What you need to do —
In the entries below, find each line bearing the string "方式传递的" and copy it.
#### The input ####
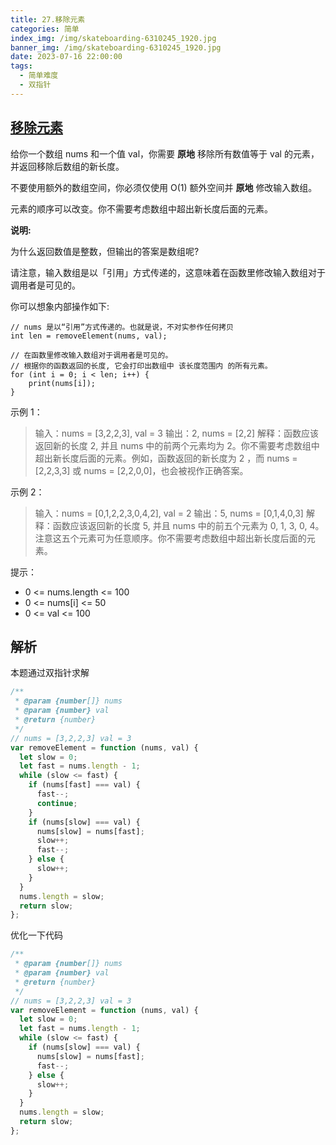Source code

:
 ```yaml
---
title: 27.移除元素
categories: 简单
index_img: /img/skateboarding-6310245_1920.jpg
banner_img: /img/skateboarding-6310245_1920.jpg
date: 2023-07-16 22:00:00
tags:
  - 简单难度
  - 双指针
---
```


## [移除元素](https://leetcode.cn/problems/remove-element/description/)

给你一个数组 nums 和一个值 val，你需要 **原地** 移除所有数值等于 val 的元素，并返回移除后数组的新长度。

不要使用额外的数组空间，你必须仅使用 O(1) 额外空间并 **原地** 修改输入数组。

元素的顺序可以改变。你不需要考虑数组中超出新长度后面的元素。

**说明:**

为什么返回数值是整数，但输出的答案是数组呢?

请注意，输入数组是以「引用」方式传递的，这意味着在函数里修改输入数组对于调用者是可见的。

你可以想象内部操作如下:

```shell
// nums 是以“引用”方式传递的。也就是说，不对实参作任何拷贝
int len = removeElement(nums, val);

// 在函数里修改输入数组对于调用者是可见的。
// 根据你的函数返回的长度, 它会打印出数组中 该长度范围内 的所有元素。
for (int i = 0; i < len; i++) {
    print(nums[i]);
}
```

<!-- more -->

示例 1：

> 输入：nums = [3,2,2,3], val = 3
> 输出：2, nums = [2,2]
> 解释：函数应该返回新的长度 2, 并且 nums 中的前两个元素均为 2。你不需要考虑数组中超出新长度后面的元素。例如，函数返回的新长度为 2 ，而 nums = [2,2,3,3] 或 nums = [2,2,0,0]，也会被视作正确答案。

示例 2：

> 输入：nums = [0,1,2,2,3,0,4,2], val = 2
> 输出：5, nums = [0,1,4,0,3]
> 解释：函数应该返回新的长度 5, 并且 nums 中的前五个元素为 0, 1, 3, 0, 4。注意这五个元素可为任意顺序。你不需要考虑数组中超出新长度后面的元素。

提示：

- 0 <= nums.length <= 100
- 0 <= nums[i] <= 50
- 0 <= val <= 100

## 解析

本题通过双指针求解

```javascript
/**
 * @param {number[]} nums
 * @param {number} val
 * @return {number}
 */
// nums = [3,2,2,3] val = 3
var removeElement = function (nums, val) {
  let slow = 0;
  let fast = nums.length - 1;
  while (slow <= fast) {
    if (nums[fast] === val) {
      fast--;
      continue;
    }
    if (nums[slow] === val) {
      nums[slow] = nums[fast];
      slow++;
      fast--;
    } else {
      slow++;
    }
  }
  nums.length = slow;
  return slow;
};
```

优化一下代码

```javascript
/**
 * @param {number[]} nums
 * @param {number} val
 * @return {number}
 */
// nums = [3,2,2,3] val = 3
var removeElement = function (nums, val) {
  let slow = 0;
  let fast = nums.length - 1;
  while (slow <= fast) {
    if (nums[slow] === val) {
      nums[slow] = nums[fast];
      fast--;
    } else {
      slow++;
    }
  }
  nums.length = slow;
  return slow;
};
```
####
Solution to this problem —
请注意，输入数组是以「引用」方式传递的，这意味着在函数里修改输入数组对于调用者是可见的。
// nums 是以“引用”方式传递的。也就是说，不对实参作任何拷贝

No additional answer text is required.